It promises to be a hot, humid day, yet at this moment the world is refreshingly cool. A lovely breeze passes intermittently through the window, moving papers around on my desk and caressing my arm. Looking out towards the lake, I see the tops of the trees swaying and bobbing in the wind.
We are enjoying the mid-summer light. At mid-winter and in early spring our focus is drawn to shadow, vibrant and complex, but now light demands our attention, especially in the early morning and evenings. This year we have noted a change in the light, a consistent vibrancy and richness we have not seen before. What has changed? Could it be we are seeing differently, or simply that our memories are not what they once were? I wonder, is our fascination with light a form of nostalgia, a longing for what we will eventually, inevitably lose?
I’ve come to believe nostalgia has more to with what we have yet to lose than what we have lost already. Proust is, I imagine, speaking to us about his present and future, rather than his past. In this view, childhood becomes a metaphor for the tasks of late life, an invitation to regain a sense of immediacy, pleasure, joy, and ease that most likely was not truly present in our child years. By reframing the past we are invited to savor the fleeting present. There is, in this process of waxing nostalgic, a sort of anticipatory grieving, a letting go of what might or should have been, and a settling into the world as it is and may become.
This past week I found myself invited, seemingly at every turn, to contrast the present with a more peaceful past. For me, the week was more a deja vu, having grown up in the A Bomb threatened Fifties and the strife-filled Sixties, and having witnessed the violence of an out of control government and its proxies, including the KKK. I could only make sense of any feelings of nostalgia for a more peaceful, innocent time, as a wish for the future, as a reminder of dreams and aspirations still unrealized.
There also came a troublingly familiar sense that the future would be worse than the present, should there be a future. If I learned anything coming of age in the shadow of The Bomb, it was to take refuge in the fierce beauty of the natural world, a world now very much diminished and even more threatened. If I feel nostalgia for the past, it is for a past in which nature was more predictable, providing a context for our comings, goings, and efforts to make sense of ourselves and our lives. I grieve for the memory of a world not yet so diminished by our sheer numbers and greed, a nature rich in diversity and pattern, one largely incomprehensible save for moments in which I grasped fragments of a great pattern pf which I was apart.
I suspect that nostalgia for nature past is in some ways a looking forward to a nature of the far future, a recognition that nature is resilient and we humans are transitory. I wonder, did the dinosaurs, whom we now know may have been vastly more intelligent than we used to imagine, grieve for the passing of the world as they knew it? Did the early mammals fear a future they could not grasp? Did the lush vegetation of a much warmer world know deep inside it would, at a time far in the future, fuel the human epoch and reshape the world, drive climate change as the return of that which was deeply repressed, held under the surface for untold millions of years?

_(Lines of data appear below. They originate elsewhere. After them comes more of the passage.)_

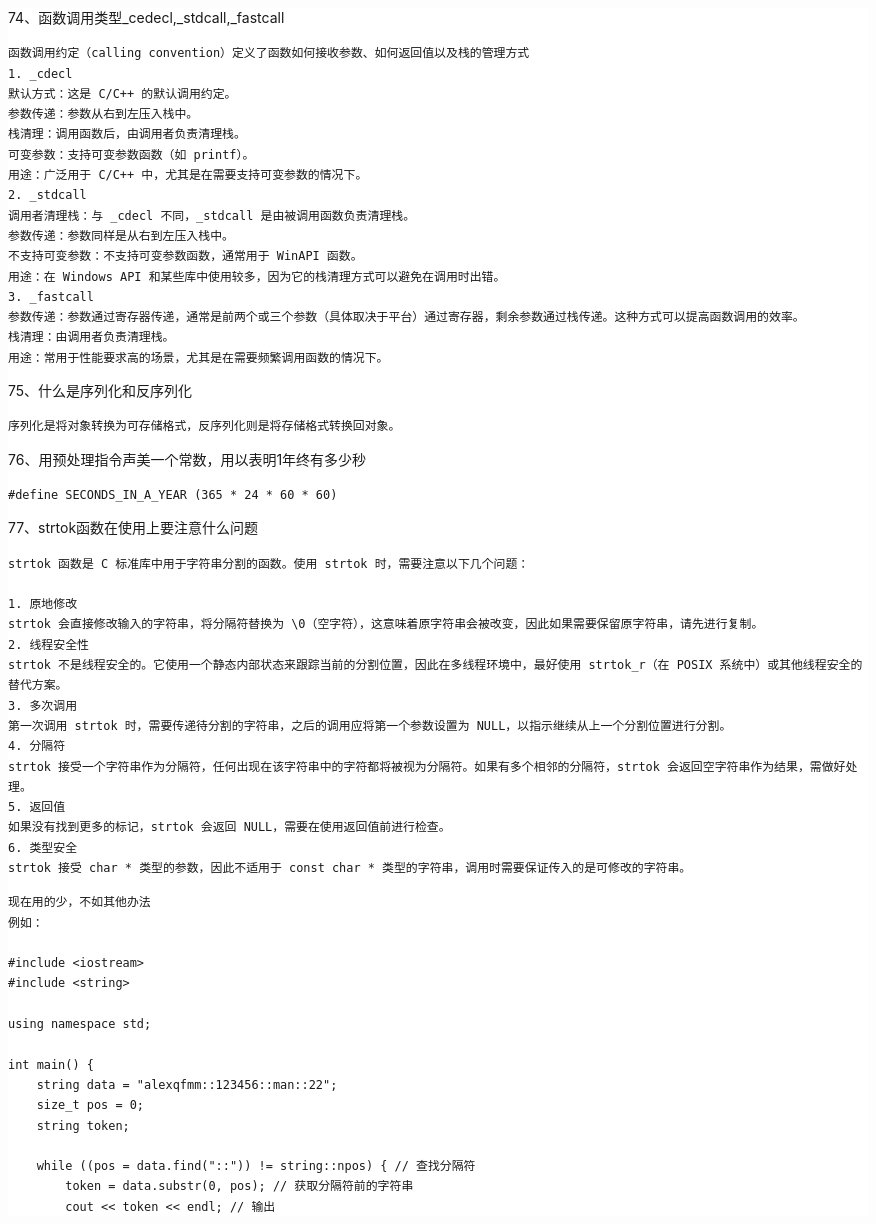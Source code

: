 74、函数调用类型_cedecl,_stdcall,_fastcall

```
函数调用约定（calling convention）定义了函数如何接收参数、如何返回值以及栈的管理方式
1. _cdecl
默认方式：这是 C/C++ 的默认调用约定。
参数传递：参数从右到左压入栈中。
栈清理：调用函数后，由调用者负责清理栈。
可变参数：支持可变参数函数（如 printf）。
用途：广泛用于 C/C++ 中，尤其是在需要支持可变参数的情况下。
2. _stdcall
调用者清理栈：与 _cdecl 不同，_stdcall 是由被调用函数负责清理栈。
参数传递：参数同样是从右到左压入栈中。
不支持可变参数：不支持可变参数函数，通常用于 WinAPI 函数。
用途：在 Windows API 和某些库中使用较多，因为它的栈清理方式可以避免在调用时出错。
3. _fastcall
参数传递：参数通过寄存器传递，通常是前两个或三个参数（具体取决于平台）通过寄存器，剩余参数通过栈传递。这种方式可以提高函数调用的效率。
栈清理：由调用者负责清理栈。
用途：常用于性能要求高的场景，尤其是在需要频繁调用函数的情况下。
```

75、什么是序列化和反序列化

```
序列化是将对象转换为可存储格式，反序列化则是将存储格式转换回对象。
```

76、用预处理指令声美一个常数，用以表明1年终有多少秒

```
#define SECONDS_IN_A_YEAR (365 * 24 * 60 * 60)
```

77、strtok函数在使用上要注意什么问题

```
strtok 函数是 C 标准库中用于字符串分割的函数。使用 strtok 时，需要注意以下几个问题：

1. 原地修改
strtok 会直接修改输入的字符串，将分隔符替换为 \0（空字符），这意味着原字符串会被改变，因此如果需要保留原字符串，请先进行复制。
2. 线程安全性
strtok 不是线程安全的。它使用一个静态内部状态来跟踪当前的分割位置，因此在多线程环境中，最好使用 strtok_r（在 POSIX 系统中）或其他线程安全的替代方案。
3. 多次调用
第一次调用 strtok 时，需要传递待分割的字符串，之后的调用应将第一个参数设置为 NULL，以指示继续从上一个分割位置进行分割。
4. 分隔符
strtok 接受一个字符串作为分隔符，任何出现在该字符串中的字符都将被视为分隔符。如果有多个相邻的分隔符，strtok 会返回空字符串作为结果，需做好处理。
5. 返回值
如果没有找到更多的标记，strtok 会返回 NULL，需要在使用返回值前进行检查。
6. 类型安全
strtok 接受 char * 类型的参数，因此不适用于 const char * 类型的字符串，调用时需要保证传入的是可修改的字符串。
```

```
现在用的少，不如其他办法
例如：

#include <iostream>
#include <string>

using namespace std;

int main() {
    string data = "alexqfmm::123456::man::22";
    size_t pos = 0;
    string token;
    
    while ((pos = data.find("::")) != string::npos) { // 查找分隔符
        token = data.substr(0, pos); // 获取分隔符前的字符串
        cout << token << endl; // 输出
```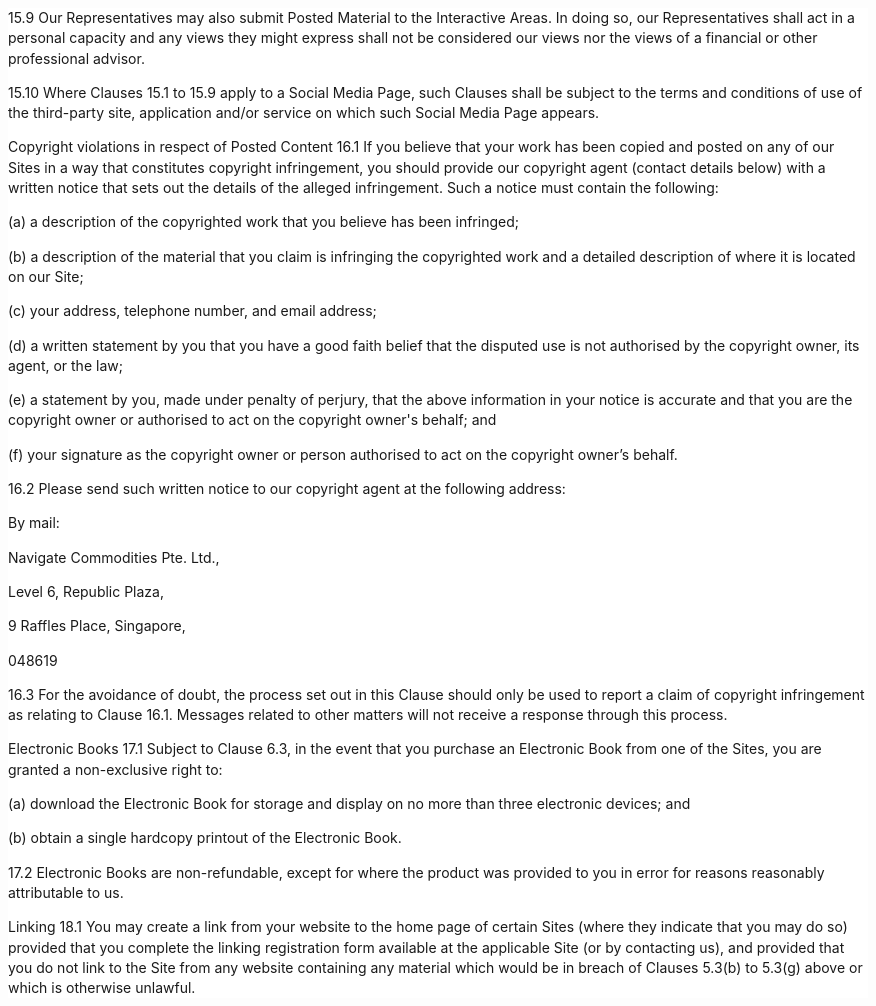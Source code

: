 15.9 Our Representatives may also submit Posted Material to the Interactive Areas. In doing so, our Representatives shall act in a personal capacity and any views they might express shall not be considered our views nor the views of a financial or other professional advisor.

15.10 Where Clauses 15.1 to 15.9 apply to a Social Media Page, such Clauses shall be subject to the terms and conditions of use of the third-party site, application and/or service on which such Social Media Page appears.

Copyright violations in respect of Posted Content
16.1 If you believe that your work has been copied and posted on any of our Sites in a way that constitutes copyright infringement, you should provide our copyright agent (contact details below) with a written notice that sets out the details of the alleged infringement. Such a notice must contain the following:

(a) a description of the copyrighted work that you believe has been infringed;

(b) a description of the material that you claim is infringing the copyrighted work and a detailed description of where it is located on our Site;

(c) your address, telephone number, and email address;

(d) a written statement by you that you have a good faith belief that the disputed use is not authorised by the copyright owner, its agent, or the law;

(e) a statement by you, made under penalty of perjury, that the above information in your notice is accurate and that you are the copyright owner or authorised to act on the copyright owner's behalf; and

(f) your signature as the copyright owner or person authorised to act on the copyright owner’s behalf.

16.2 Please send such written notice to our copyright agent at the following address:

By mail:

Navigate Commodities Pte. Ltd.,

Level 6, Republic Plaza,

9 Raffles Place, Singapore,

048619

16.3 For the avoidance of doubt, the process set out in this Clause should only be used to report a claim of copyright infringement as relating to Clause 16.1. Messages related to other matters will not receive a response through this process.

Electronic Books
17.1 Subject to Clause 6.3, in the event that you purchase an Electronic Book from one of the Sites, you are granted a non-exclusive right to:

(a) download the Electronic Book for storage and display on no more than three electronic devices; and

(b) obtain a single hardcopy printout of the Electronic Book.

17.2 Electronic Books are non-refundable, except for where the product was provided to you in error for reasons reasonably attributable to us.

Linking
18.1 You may create a link from your website to the home page of certain Sites (where they indicate that you may do so) provided that you complete the linking registration form available at the applicable Site (or by contacting us), and provided that you do not link to the Site from any website containing any material which would be in breach of Clauses 5.3(b) to 5.3(g) above or which is otherwise unlawful.
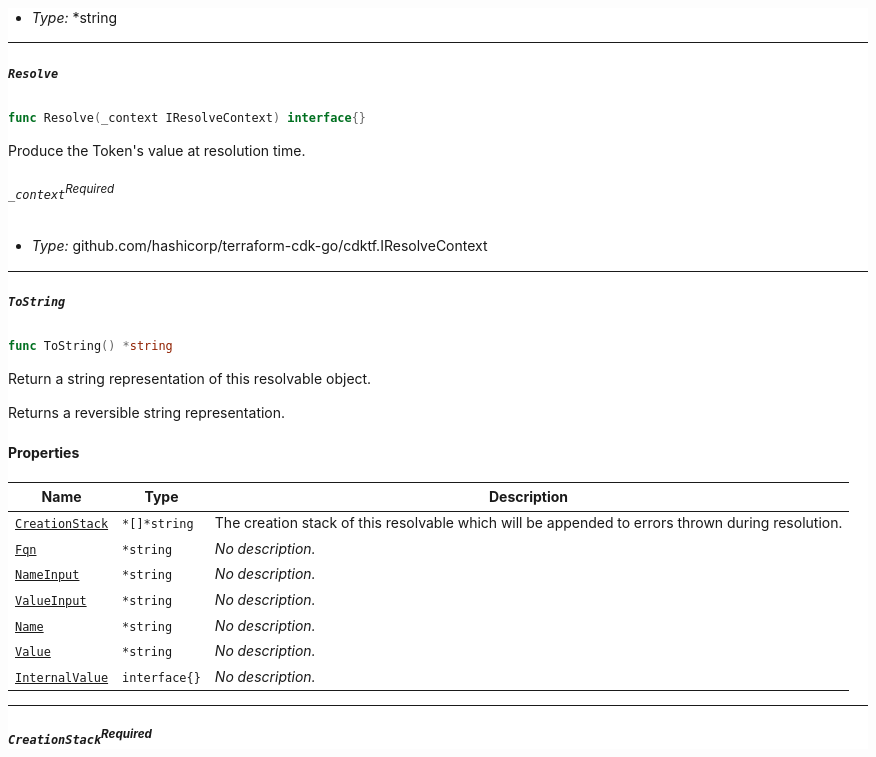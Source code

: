 - *Type:* *string

---

##### `Resolve` <a name="Resolve" id="@cdktf/provider-ionoscloud.dataIonoscloudServers.DataIonoscloudServersFilterOutputReference.resolve"></a>

```go
func Resolve(_context IResolveContext) interface{}
```

Produce the Token's value at resolution time.

###### `_context`<sup>Required</sup> <a name="_context" id="@cdktf/provider-ionoscloud.dataIonoscloudServers.DataIonoscloudServersFilterOutputReference.resolve.parameter._context"></a>

- *Type:* github.com/hashicorp/terraform-cdk-go/cdktf.IResolveContext

---

##### `ToString` <a name="ToString" id="@cdktf/provider-ionoscloud.dataIonoscloudServers.DataIonoscloudServersFilterOutputReference.toString"></a>

```go
func ToString() *string
```

Return a string representation of this resolvable object.

Returns a reversible string representation.


#### Properties <a name="Properties" id="Properties"></a>

| **Name** | **Type** | **Description** |
| --- | --- | --- |
| <code><a href="#@cdktf/provider-ionoscloud.dataIonoscloudServers.DataIonoscloudServersFilterOutputReference.property.creationStack">CreationStack</a></code> | <code>*[]*string</code> | The creation stack of this resolvable which will be appended to errors thrown during resolution. |
| <code><a href="#@cdktf/provider-ionoscloud.dataIonoscloudServers.DataIonoscloudServersFilterOutputReference.property.fqn">Fqn</a></code> | <code>*string</code> | *No description.* |
| <code><a href="#@cdktf/provider-ionoscloud.dataIonoscloudServers.DataIonoscloudServersFilterOutputReference.property.nameInput">NameInput</a></code> | <code>*string</code> | *No description.* |
| <code><a href="#@cdktf/provider-ionoscloud.dataIonoscloudServers.DataIonoscloudServersFilterOutputReference.property.valueInput">ValueInput</a></code> | <code>*string</code> | *No description.* |
| <code><a href="#@cdktf/provider-ionoscloud.dataIonoscloudServers.DataIonoscloudServersFilterOutputReference.property.name">Name</a></code> | <code>*string</code> | *No description.* |
| <code><a href="#@cdktf/provider-ionoscloud.dataIonoscloudServers.DataIonoscloudServersFilterOutputReference.property.value">Value</a></code> | <code>*string</code> | *No description.* |
| <code><a href="#@cdktf/provider-ionoscloud.dataIonoscloudServers.DataIonoscloudServersFilterOutputReference.property.internalValue">InternalValue</a></code> | <code>interface{}</code> | *No description.* |

---

##### `CreationStack`<sup>Required</sup> <a name="CreationStack" id="@cdktf/provider-ionoscloud.dataIonoscloudServers.DataIonoscloudServersFilterOutputReference.property.creationStack"></a>
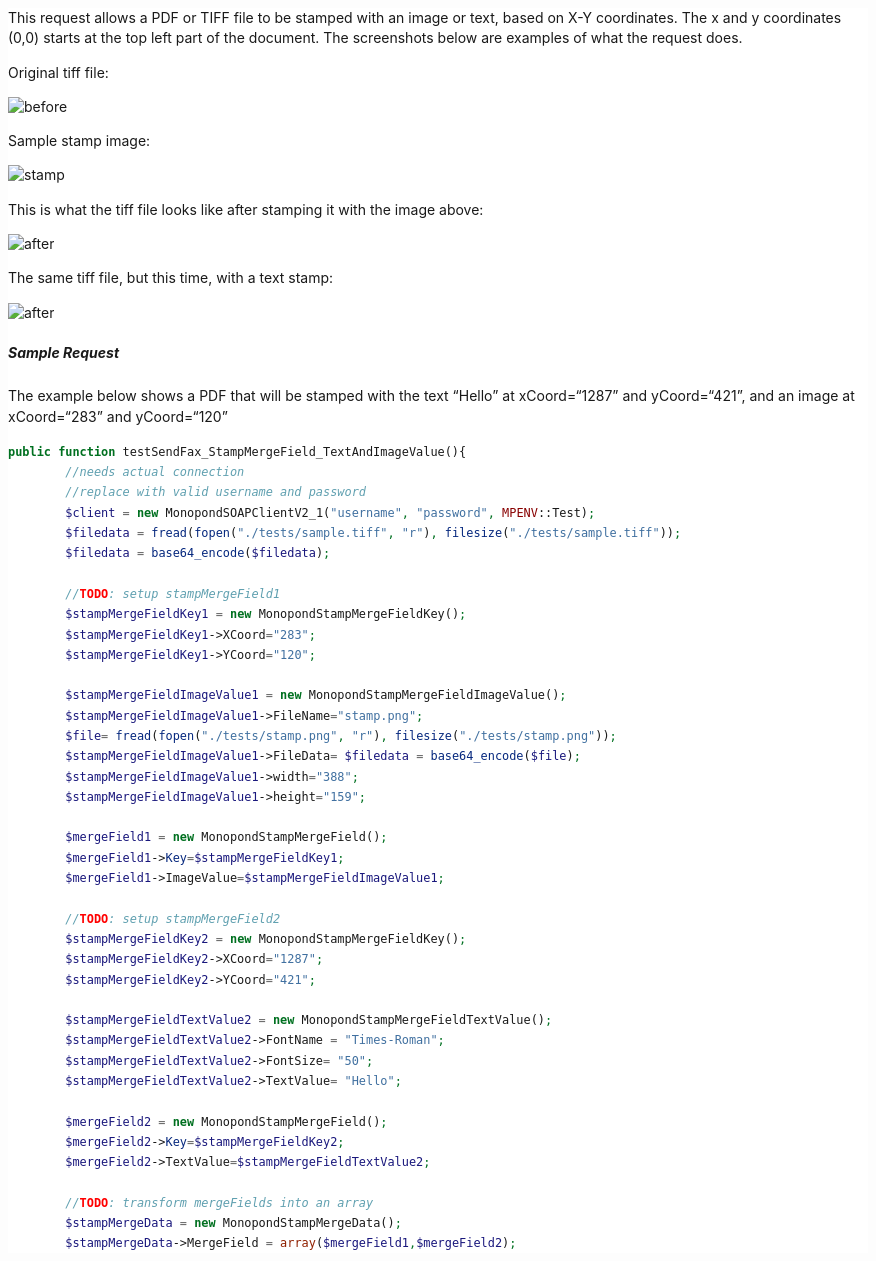 This request allows a PDF or TIFF file to be stamped with an image or text, based on X-Y coordinates. The x and y coordinates (0,0) starts at the top left part of the document. The screenshots below are examples of what the request does.

Original tiff file:

![before](https://github.com/Monopond/fax-api/raw/master/img/StampMergeData/image_stamp/before.png)

Sample stamp image:

![stamp](https://github.com/Monopond/fax-api/raw/master/img/StampMergeData/image_stamp/stamp.png)

This is what the tiff file looks like after stamping it with the image above:

![after](https://github.com/Monopond/fax-api/raw/master/img/StampMergeData/image_stamp/after.png) 

The same tiff file, but this time, with a text stamp:

![after](https://github.com/Monopond/fax-api/raw/master/img/StampMergeData/text_stamp/after.png) 

##### Sample Request

The example below shows a PDF that will be stamped with the text “Hello” at xCoord=“1287” and yCoord=“421”, and an image at xCoord=“283” and yCoord=“120”

```php
public function testSendFax_StampMergeField_TextAndImageValue(){
    	//needs actual connection
    	//replace with valid username and password
    	$client = new MonopondSOAPClientV2_1("username", "password", MPENV::Test);
    	$filedata = fread(fopen("./tests/sample.tiff", "r"), filesize("./tests/sample.tiff"));
    	$filedata = base64_encode($filedata);

		//TODO: setup stampMergeField1
		$stampMergeFieldKey1 = new MonopondStampMergeFieldKey();
		$stampMergeFieldKey1->XCoord="283";
		$stampMergeFieldKey1->YCoord="120";
		
		$stampMergeFieldImageValue1 = new MonopondStampMergeFieldImageValue();
		$stampMergeFieldImageValue1->FileName="stamp.png";
		$file= fread(fopen("./tests/stamp.png", "r"), filesize("./tests/stamp.png"));
		$stampMergeFieldImageValue1->FileData= $filedata = base64_encode($file);
		$stampMergeFieldImageValue1->width="388";
		$stampMergeFieldImageValue1->height="159";

		$mergeField1 = new MonopondStampMergeField();
		$mergeField1->Key=$stampMergeFieldKey1;
		$mergeField1->ImageValue=$stampMergeFieldImageValue1;
	
		//TODO: setup stampMergeField2
		$stampMergeFieldKey2 = new MonopondStampMergeFieldKey();
		$stampMergeFieldKey2->XCoord="1287";
		$stampMergeFieldKey2->YCoord="421";
		
		$stampMergeFieldTextValue2 = new MonopondStampMergeFieldTextValue();
		$stampMergeFieldTextValue2->FontName = "Times-Roman";
		$stampMergeFieldTextValue2->FontSize= "50";
		$stampMergeFieldTextValue2->TextValue= "Hello";

		$mergeField2 = new MonopondStampMergeField();
		$mergeField2->Key=$stampMergeFieldKey2;
		$mergeField2->TextValue=$stampMergeFieldTextValue2;
		
		//TODO: transform mergeFields into an array 
		$stampMergeData = new MonopondStampMergeData();
		$stampMergeData->MergeField = array($mergeField1,$mergeField2);
```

It is still relatively early in the morning. The steeply slanted light of the sun illumines the sides and bellies of the clouds, turning them softly gray-pink. The breeze has quieted and the heat and humidity of the day are building. I’m hungry, it being past time for breakfast; in a bit I’ll head off to work. This morning, this life, are a gift, although I do not always remember that. As I sit here, right now, I’m grateful for the day. I’m also feeling nostalgic for a time when we all wake up and hold nature, and one another, dear. I hope it comes soon.